▸ **The task**
Output exactly the span of lines beginning with the one that holds "2. clean up text" and ending with the last line of the data below.

☆ ☆ ☆ ☆ ☆

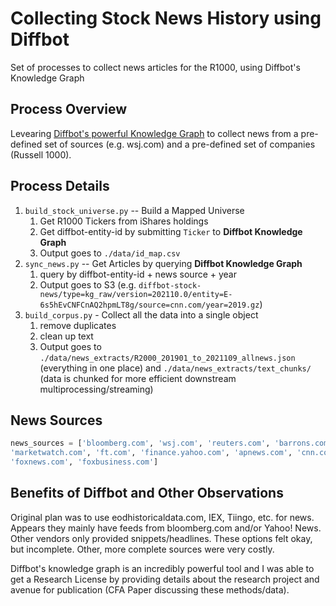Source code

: # Collecting Stock News History using Diffbot
Set of processes to collect news articles for the R1000, using Diffbot's Knowledge Graph

## Process Overview
Levearing [Diffbot's powerful Knowledge Graph](https://www.diffbot.com) to collect news from a pre-defined set of sources (e.g. wsj.com)
and a pre-defined set of companies (Russell 1000).

## Process Details
1. `build_stock_universe.py` -- Build a Mapped Universe
    1. Get R1000 Tickers from iShares holdings
    2. Get diffbot-entity-id by submitting `Ticker` to **Diffbot Knowledge Graph**
    3. Output goes to `./data/id_map.csv`
2. `sync_news.py` -- Get Articles by querying **Diffbot Knowledge Graph**
    1. query by diffbot-entity-id + news source + year
    2. Output goes to S3 (e.g. `diffbot-stock-news/type=kg_raw/version=202110.0/entity=E-6s5hEvCNFCnAQ2hpmLT8g/source=cnn.com/year=2019.gz`)
3. `build_corpus.py` - Collect all the data into a single object
    1. remove duplicates
    2. clean up text
    3. Output goes to `./data/news_extracts/R2000_201901_to_2021109_allnews.json` (everything in one place) and `./data/news_extracts/text_chunks/` (data is chunked for more efficient downstream multiprocessing/streaming)
 
## News Sources
```python
news_sources = ['bloomberg.com', 'wsj.com', 'reuters.com', 'barrons.com', 'nytimes.com', 'cnbc.com',
'marketwatch.com', 'ft.com', 'finance.yahoo.com', 'apnews.com', 'cnn.com',
'foxnews.com', 'foxbusiness.com']
```

## Benefits of Diffbot and Other Observations
Original plan was to use eodhistoricaldata.com, IEX, Tiingo, etc. for news. Appears they mainly have feeds from bloomberg.com and/or Yahoo! News. 
Other vendors only provided snippets/headlines. These options felt okay, but incomplete.  Other, more complete sources were very costly.

Diffbot's knowledge graph is an incredibly powerful tool and I was able to get a Research License by providing details 
about the research project and avenue for publication (CFA Paper discussing these methods/data).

☆ ☆ ☆ ☆ ☆

▸ **Answer to this exercise**
    2. clean up text
    3. Output goes to `./data/news_extracts/R2000_201901_to_2021109_allnews.json` (everything in one place) and `./data/news_extracts/text_chunks/` (data is chunked for more efficient downstream multiprocessing/streaming)
 
## News Sources
```python
news_sources = ['bloomberg.com', 'wsj.com', 'reuters.com', 'barrons.com', 'nytimes.com', 'cnbc.com',
'marketwatch.com', 'ft.com', 'finance.yahoo.com', 'apnews.com', 'cnn.com',
'foxnews.com', 'foxbusiness.com']
```

## Benefits of Diffbot and Other Observations
Original plan was to use eodhistoricaldata.com, IEX, Tiingo, etc. for news. Appears they mainly have feeds from bloomberg.com and/or Yahoo! News. 
Other vendors only provided snippets/headlines. These options felt okay, but incomplete.  Other, more complete sources were very costly.

Diffbot's knowledge graph is an incredibly powerful tool and I was able to get a Research License by providing details 
about the research project and avenue for publication (CFA Paper discussing these methods/data).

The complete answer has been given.